_PROBLEM:_
Take the line with "解除了发家思想障碍之后，劳畜" and the rest of the lines after it, to the end of the entries, and restate them exactly.

Excerpts from a dataset:
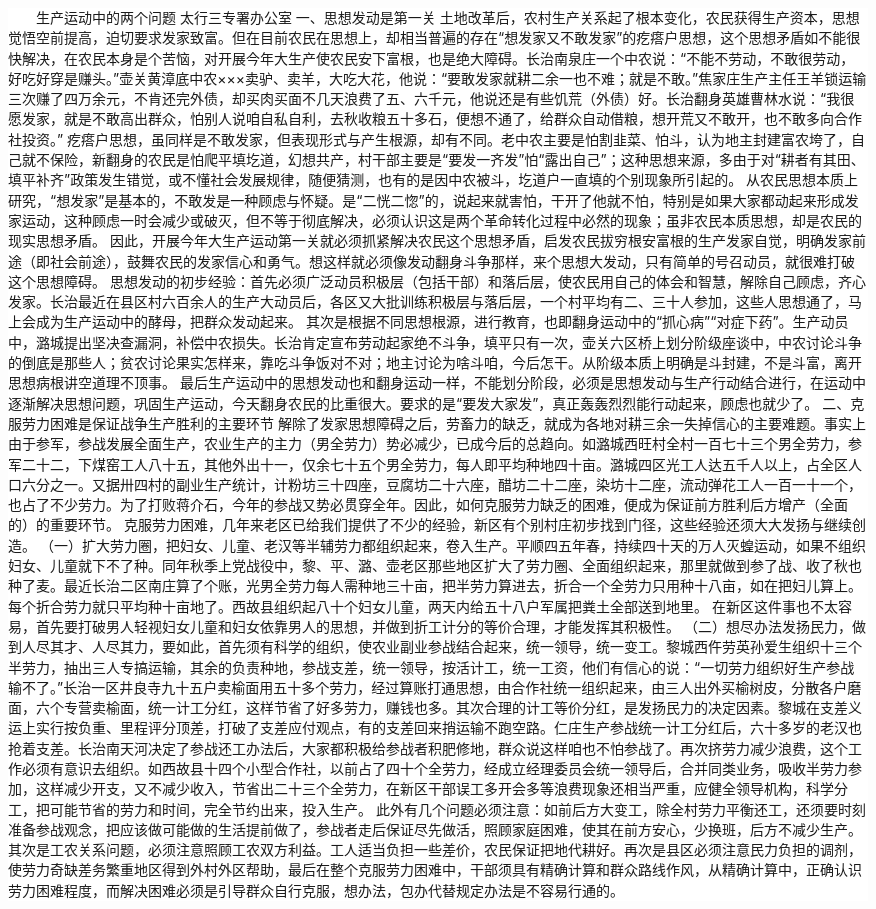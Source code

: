 　　生产运动中的两个问题
    太行三专署办公室
        一、思想发动是第一关
    土地改革后，农村生产关系起了根本变化，农民获得生产资本，思想觉悟空前提高，迫切要求发家致富。但在目前农民在思想上，却相当普遍的存在“想发家又不敢发家”的疙瘩户思想，这个思想矛盾如不能很快解决，在农民本身是个苦恼，对开展今年大生产使农民安下富根，也是绝大障碍。长治南泉庄一个中农说：“不能不劳动，不敢很劳动，好吃好穿是赚头。”壶关黄漳底中农×××卖驴、卖羊，大吃大花，他说：“要敢发家就耕二余一也不难；就是不敢。”焦家庄生产主任王羊锁运输三次赚了四万余元，不肯还完外债，却买肉买面不几天浪费了五、六千元，他说还是有些饥荒（外债）好。长治翻身英雄曹林水说：“我很愿发家，就是不敢高出群众，怕别人说咱自私自利，去秋收粮五十多石，便想不通了，给群众自动借粮，想开荒又不敢开，也不敢多向合作社投资。”
    疙瘩户思想，虽同样是不敢发家，但表现形式与产生根源，却有不同。老中农主要是怕割韭菜、怕斗，认为地主封建富农垮了，自己就不保险，新翻身的农民是怕爬平填圪道，幻想共产，村干部主要是“要发一齐发”怕“露出自己”；这种思想来源，多由于对“耕者有其田、填平补齐”政策发生错觉，或不懂社会发展规律，随便猜测，也有的是因中农被斗，圪道户一直填的个别现象所引起的。
    从农民思想本质上研究，“想发家”是基本的，不敢发是一种顾虑与怀疑。是“二恍二惚”的，说起来就害怕，干开了他就不怕，特别是如果大家都动起来形成发家运动，这种顾虑一时会减少或破灭，但不等于彻底解决，必须认识这是两个革命转化过程中必然的现象；虽非农民本质思想，却是农民的现实思想矛盾。
    因此，开展今年大生产运动第一关就必须抓紧解决农民这个思想矛盾，启发农民拔穷根安富根的生产发家自觉，明确发家前途（即社会前途），鼓舞农民的发家信心和勇气。想这样就必须像发动翻身斗争那样，来个思想大发动，只有简单的号召动员，就很难打破这个思想障碍。
    思想发动的初步经验：首先必须广泛动员积极层（包括干部）和落后层，使农民用自己的体会和智慧，解除自己顾虑，齐心发家。长治最近在县区村六百余人的生产大动员后，各区又大批训练积极层与落后层，一个村平均有二、三十人参加，这些人思想通了，马上会成为生产运动中的酵母，把群众发动起来。
    其次是根据不同思想根源，进行教育，也即翻身运动中的“抓心病”“对症下药”。生产动员中，潞城提出坚决查漏洞，补偿中农损失。长治肯定宣布劳动起家绝不斗争，填平只有一次，壶关六区桥上划分阶级座谈中，中农讨论斗争的倒底是那些人；贫农讨论果实怎样来，靠吃斗争饭对不对；地主讨论为啥斗咱，今后怎干。从阶级本质上明确是斗封建，不是斗富，离开思想病根讲空道理不顶事。
    最后生产运动中的思想发动也和翻身运动一样，不能划分阶段，必须是思想发动与生产行动结合进行，在运动中逐渐解决思想问题，巩固生产运动，今天翻身农民的比重很大。要求的是“要发大家发”，真正轰轰烈烈能行动起来，顾虑也就少了。
            二、克服劳力困难是保证战争生产胜利的主要环节
    解除了发家思想障碍之后，劳畜力的缺乏，就成为各地对耕三余一失掉信心的主要难题。事实上由于参军，参战发展全面生产，农业生产的主力（男全劳力）势必减少，已成今后的总趋向。如潞城西旺村全村一百七十三个男全劳力，参军二十二，下煤窑工人八十五，其他外出十一，仅余七十五个男全劳力，每人即平均种地四十亩。潞城四区光工人达五千人以上，占全区人口六分之一。又据卅四村的副业生产统计，计粉坊三十四座，豆腐坊二十六座，醋坊二十二座，染坊十二座，流动弹花工人一百一十一个，也占了不少劳力。为了打败蒋介石，今年的参战又势必贯穿全年。因此，如何克服劳力缺乏的困难，便成为保证前方胜利后方增产（全面的）的重要环节。
    克服劳力困难，几年来老区已给我们提供了不少的经验，新区有个别村庄初步找到门径，这些经验还须大大发扬与继续创造。
    （一）扩大劳力圈，把妇女、儿童、老汉等半辅劳力都组织起来，卷入生产。平顺四五年春，持续四十天的万人灭蝗运动，如果不组织妇女、儿童就下不了种。同年秋季上党战役中，黎、平、潞、壶老区那些地区扩大了劳力圈、全面组织起来，那里就做到参了战、收了秋也种了麦。最近长治二区南庄算了个账，光男全劳力每人需种地三十亩，把半劳力算进去，折合一个全劳力只用种十八亩，如在把妇儿算上。每个折合劳力就只平均种十亩地了。西故县组织起八十个妇女儿童，两天内给五十八户军属把粪土全部送到地里。
    在新区这件事也不太容易，首先要打破男人轻视妇女儿童和妇女依靠男人的思想，并做到折工计分的等价合理，才能发挥其积极性。
    （二）想尽办法发扬民力，做到人尽其才、人尽其力，要如此，首先须有科学的组织，使农业副业参战结合起来，统一领导，统一变工。黎城西仵劳英孙爱生组织十三个半劳力，抽出三人专搞运输，其余的负责种地，参战支差，统一领导，按活计工，统一工资，他们有信心的说：“一切劳力组织好生产参战输不了。”长治一区井良寺九十五户卖榆面用五十多个劳力，经过算账打通思想，由合作社统一组织起来，由三人出外买榆树皮，分散各户磨面，六个专营卖榆面，统一计工分红，这样节省了好多劳力，赚钱也多。其次合理的计工等价分红，是发扬民力的决定因素。黎城在支差义运上实行按负重、里程评分顶差，打破了支差应付观点，有的支差回来捎运输不跑空路。仁庄生产参战统一计工分红后，六十多岁的老汉也抢着支差。长治南天河决定了参战还工办法后，大家都积极给参战者积肥修地，群众说这样咱也不怕参战了。再次挤劳力减少浪费，这个工作必须有意识去组织。如西故县十四个小型合作社，以前占了四十个全劳力，经成立经理委员会统一领导后，合并同类业务，吸收半劳力参加，这样减少开支，又不减少收入，节省出二十三个全劳力，在新区干部误工多开会多等浪费现象还相当严重，应健全领导机构，科学分工，把可能节省的劳力和时间，完全节约出来，投入生产。
    此外有几个问题必须注意：如前后方大变工，除全村劳力平衡还工，还须要时刻准备参战观念，把应该做可能做的生活提前做了，参战者走后保证尽先做活，照顾家庭困难，使其在前方安心，少换班，后方不减少生产。其次是工农关系问题，必须注意照顾工农双方利益。工人适当负担一些差价，农民保证把地代耕好。再次是县区必须注意民力负担的调剂，使劳力奇缺差务繁重地区得到外村外区帮助，最后在整个克服劳力困难中，干部须具有精确计算和群众路线作风，从精确计算中，正确认识劳力困难程度，而解决困难必须是引导群众自行克服，想办法，包办代替规定办法是不容易行通的。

_SOLUTION FOR THIS TASK:_
    解除了发家思想障碍之后，劳畜力的缺乏，就成为各地对耕三余一失掉信心的主要难题。事实上由于参军，参战发展全面生产，农业生产的主力（男全劳力）势必减少，已成今后的总趋向。如潞城西旺村全村一百七十三个男全劳力，参军二十二，下煤窑工人八十五，其他外出十一，仅余七十五个男全劳力，每人即平均种地四十亩。潞城四区光工人达五千人以上，占全区人口六分之一。又据卅四村的副业生产统计，计粉坊三十四座，豆腐坊二十六座，醋坊二十二座，染坊十二座，流动弹花工人一百一十一个，也占了不少劳力。为了打败蒋介石，今年的参战又势必贯穿全年。因此，如何克服劳力缺乏的困难，便成为保证前方胜利后方增产（全面的）的重要环节。
    克服劳力困难，几年来老区已给我们提供了不少的经验，新区有个别村庄初步找到门径，这些经验还须大大发扬与继续创造。
    （一）扩大劳力圈，把妇女、儿童、老汉等半辅劳力都组织起来，卷入生产。平顺四五年春，持续四十天的万人灭蝗运动，如果不组织妇女、儿童就下不了种。同年秋季上党战役中，黎、平、潞、壶老区那些地区扩大了劳力圈、全面组织起来，那里就做到参了战、收了秋也种了麦。最近长治二区南庄算了个账，光男全劳力每人需种地三十亩，把半劳力算进去，折合一个全劳力只用种十八亩，如在把妇儿算上。每个折合劳力就只平均种十亩地了。西故县组织起八十个妇女儿童，两天内给五十八户军属把粪土全部送到地里。
    在新区这件事也不太容易，首先要打破男人轻视妇女儿童和妇女依靠男人的思想，并做到折工计分的等价合理，才能发挥其积极性。
    （二）想尽办法发扬民力，做到人尽其才、人尽其力，要如此，首先须有科学的组织，使农业副业参战结合起来，统一领导，统一变工。黎城西仵劳英孙爱生组织十三个半劳力，抽出三人专搞运输，其余的负责种地，参战支差，统一领导，按活计工，统一工资，他们有信心的说：“一切劳力组织好生产参战输不了。”长治一区井良寺九十五户卖榆面用五十多个劳力，经过算账打通思想，由合作社统一组织起来，由三人出外买榆树皮，分散各户磨面，六个专营卖榆面，统一计工分红，这样节省了好多劳力，赚钱也多。其次合理的计工等价分红，是发扬民力的决定因素。黎城在支差义运上实行按负重、里程评分顶差，打破了支差应付观点，有的支差回来捎运输不跑空路。仁庄生产参战统一计工分红后，六十多岁的老汉也抢着支差。长治南天河决定了参战还工办法后，大家都积极给参战者积肥修地，群众说这样咱也不怕参战了。再次挤劳力减少浪费，这个工作必须有意识去组织。如西故县十四个小型合作社，以前占了四十个全劳力，经成立经理委员会统一领导后，合并同类业务，吸收半劳力参加，这样减少开支，又不减少收入，节省出二十三个全劳力，在新区干部误工多开会多等浪费现象还相当严重，应健全领导机构，科学分工，把可能节省的劳力和时间，完全节约出来，投入生产。
    此外有几个问题必须注意：如前后方大变工，除全村劳力平衡还工，还须要时刻准备参战观念，把应该做可能做的生活提前做了，参战者走后保证尽先做活，照顾家庭困难，使其在前方安心，少换班，后方不减少生产。其次是工农关系问题，必须注意照顾工农双方利益。工人适当负担一些差价，农民保证把地代耕好。再次是县区必须注意民力负担的调剂，使劳力奇缺差务繁重地区得到外村外区帮助，最后在整个克服劳力困难中，干部须具有精确计算和群众路线作风，从精确计算中，正确认识劳力困难程度，而解决困难必须是引导群众自行克服，想办法，包办代替规定办法是不容易行通的。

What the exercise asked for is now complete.